Stored data entries
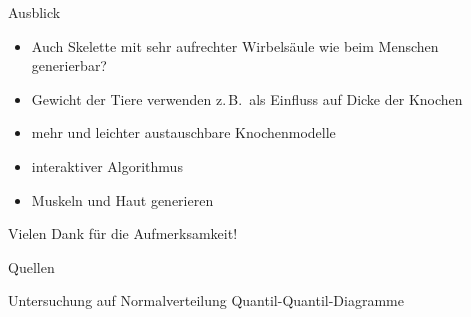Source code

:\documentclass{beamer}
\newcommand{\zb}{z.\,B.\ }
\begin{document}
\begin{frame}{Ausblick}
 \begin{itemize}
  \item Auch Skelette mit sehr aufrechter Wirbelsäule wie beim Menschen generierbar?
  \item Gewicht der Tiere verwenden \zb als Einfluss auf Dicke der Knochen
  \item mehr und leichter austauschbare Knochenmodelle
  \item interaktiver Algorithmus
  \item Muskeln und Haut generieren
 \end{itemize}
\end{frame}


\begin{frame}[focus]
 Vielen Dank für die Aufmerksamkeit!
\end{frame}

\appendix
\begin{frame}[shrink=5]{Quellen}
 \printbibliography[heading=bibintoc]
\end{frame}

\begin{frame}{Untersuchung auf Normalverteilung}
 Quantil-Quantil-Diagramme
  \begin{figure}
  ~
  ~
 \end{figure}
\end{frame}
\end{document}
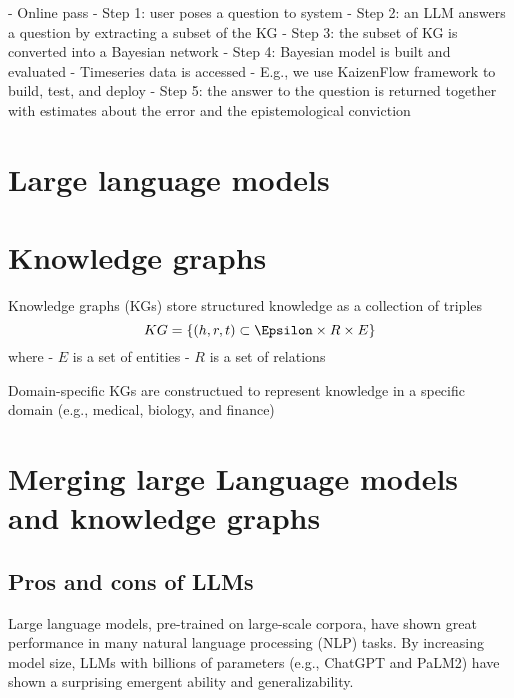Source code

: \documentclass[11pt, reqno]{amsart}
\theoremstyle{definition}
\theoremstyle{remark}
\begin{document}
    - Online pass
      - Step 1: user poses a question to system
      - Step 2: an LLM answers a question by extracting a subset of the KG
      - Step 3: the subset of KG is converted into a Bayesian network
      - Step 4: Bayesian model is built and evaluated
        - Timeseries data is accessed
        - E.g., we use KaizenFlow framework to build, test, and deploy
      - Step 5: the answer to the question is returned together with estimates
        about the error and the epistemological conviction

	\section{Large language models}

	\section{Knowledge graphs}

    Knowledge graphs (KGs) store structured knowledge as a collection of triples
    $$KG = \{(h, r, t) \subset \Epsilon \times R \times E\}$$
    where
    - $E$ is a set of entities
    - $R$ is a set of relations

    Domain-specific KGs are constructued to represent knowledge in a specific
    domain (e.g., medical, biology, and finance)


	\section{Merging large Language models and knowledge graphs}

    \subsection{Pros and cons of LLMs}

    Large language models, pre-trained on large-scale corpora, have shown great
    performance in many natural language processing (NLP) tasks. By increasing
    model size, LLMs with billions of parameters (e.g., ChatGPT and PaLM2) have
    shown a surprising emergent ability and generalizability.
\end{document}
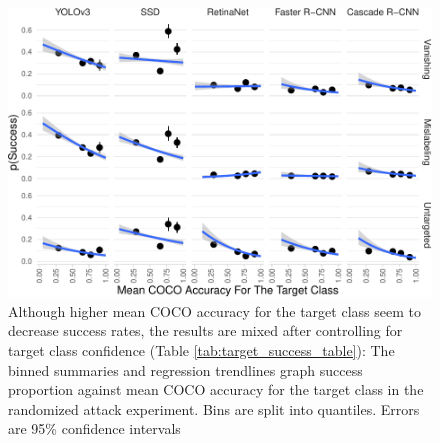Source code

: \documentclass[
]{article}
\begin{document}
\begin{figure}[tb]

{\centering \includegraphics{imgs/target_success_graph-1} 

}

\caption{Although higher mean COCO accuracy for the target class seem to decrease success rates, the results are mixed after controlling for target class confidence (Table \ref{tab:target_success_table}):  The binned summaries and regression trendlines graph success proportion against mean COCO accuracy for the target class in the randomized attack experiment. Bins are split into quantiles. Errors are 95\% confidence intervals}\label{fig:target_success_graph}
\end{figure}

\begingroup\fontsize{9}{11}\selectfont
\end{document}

> **INSTRUCTIONS FOR THE TASK**
Could you transcribe all of the data exactly, keeping every picture out of the copy?

> **COMPLETED TASK**
Source code

:\documentclass{beamer}
\newcommand{\zb}{z.\,B.\ }
\begin{document}
\begin{frame}{Ausblick}
 \begin{itemize}
  \item Auch Skelette mit sehr aufrechter Wirbelsäule wie beim Menschen generierbar?
  \item Gewicht der Tiere verwenden \zb als Einfluss auf Dicke der Knochen
  \item mehr und leichter austauschbare Knochenmodelle
  \item interaktiver Algorithmus
  \item Muskeln und Haut generieren
 \end{itemize}
\end{frame}


\begin{frame}[focus]
 Vielen Dank für die Aufmerksamkeit!
\end{frame}

\appendix
\begin{frame}[shrink=5]{Quellen}
 \printbibliography[heading=bibintoc]
\end{frame}

\begin{frame}{Untersuchung auf Normalverteilung}
 Quantil-Quantil-Diagramme
  \begin{figure}
  ~
  ~
 \end{figure}
\end{frame}
\end{document}
Source code

: \documentclass[11pt, reqno]{amsart}
\theoremstyle{definition}
\theoremstyle{remark}
\begin{document}
    - Online pass
      - Step 1: user poses a question to system
      - Step 2: an LLM answers a question by extracting a subset of the KG
      - Step 3: the subset of KG is converted into a Bayesian network
      - Step 4: Bayesian model is built and evaluated
        - Timeseries data is accessed
        - E.g., we use KaizenFlow framework to build, test, and deploy
      - Step 5: the answer to the question is returned together with estimates
        about the error and the epistemological conviction

	\section{Large language models}

	\section{Knowledge graphs}

    Knowledge graphs (KGs) store structured knowledge as a collection of triples
    $$KG = \{(h, r, t) \subset \Epsilon \times R \times E\}$$
    where
    - $E$ is a set of entities
    - $R$ is a set of relations

    Domain-specific KGs are constructued to represent knowledge in a specific
    domain (e.g., medical, biology, and finance)


	\section{Merging large Language models and knowledge graphs}

    \subsection{Pros and cons of LLMs}

    Large language models, pre-trained on large-scale corpora, have shown great
    performance in many natural language processing (NLP) tasks. By increasing
    model size, LLMs with billions of parameters (e.g., ChatGPT and PaLM2) have
    shown a surprising emergent ability and generalizability.
\end{document}
Source code

: \documentclass[
]{article}
\begin{document}
\begin{figure}[tb]

{\centering \includegraphics{imgs/target_success_graph-1} 

}

\caption{Although higher mean COCO accuracy for the target class seem to decrease success rates, the results are mixed after controlling for target class confidence (Table \ref{tab:target_success_table}):  The binned summaries and regression trendlines graph success proportion against mean COCO accuracy for the target class in the randomized attack experiment. Bins are split into quantiles. Errors are 95\% confidence intervals}\label{fig:target_success_graph}
\end{figure}

\begingroup\fontsize{9}{11}\selectfont
\end{document}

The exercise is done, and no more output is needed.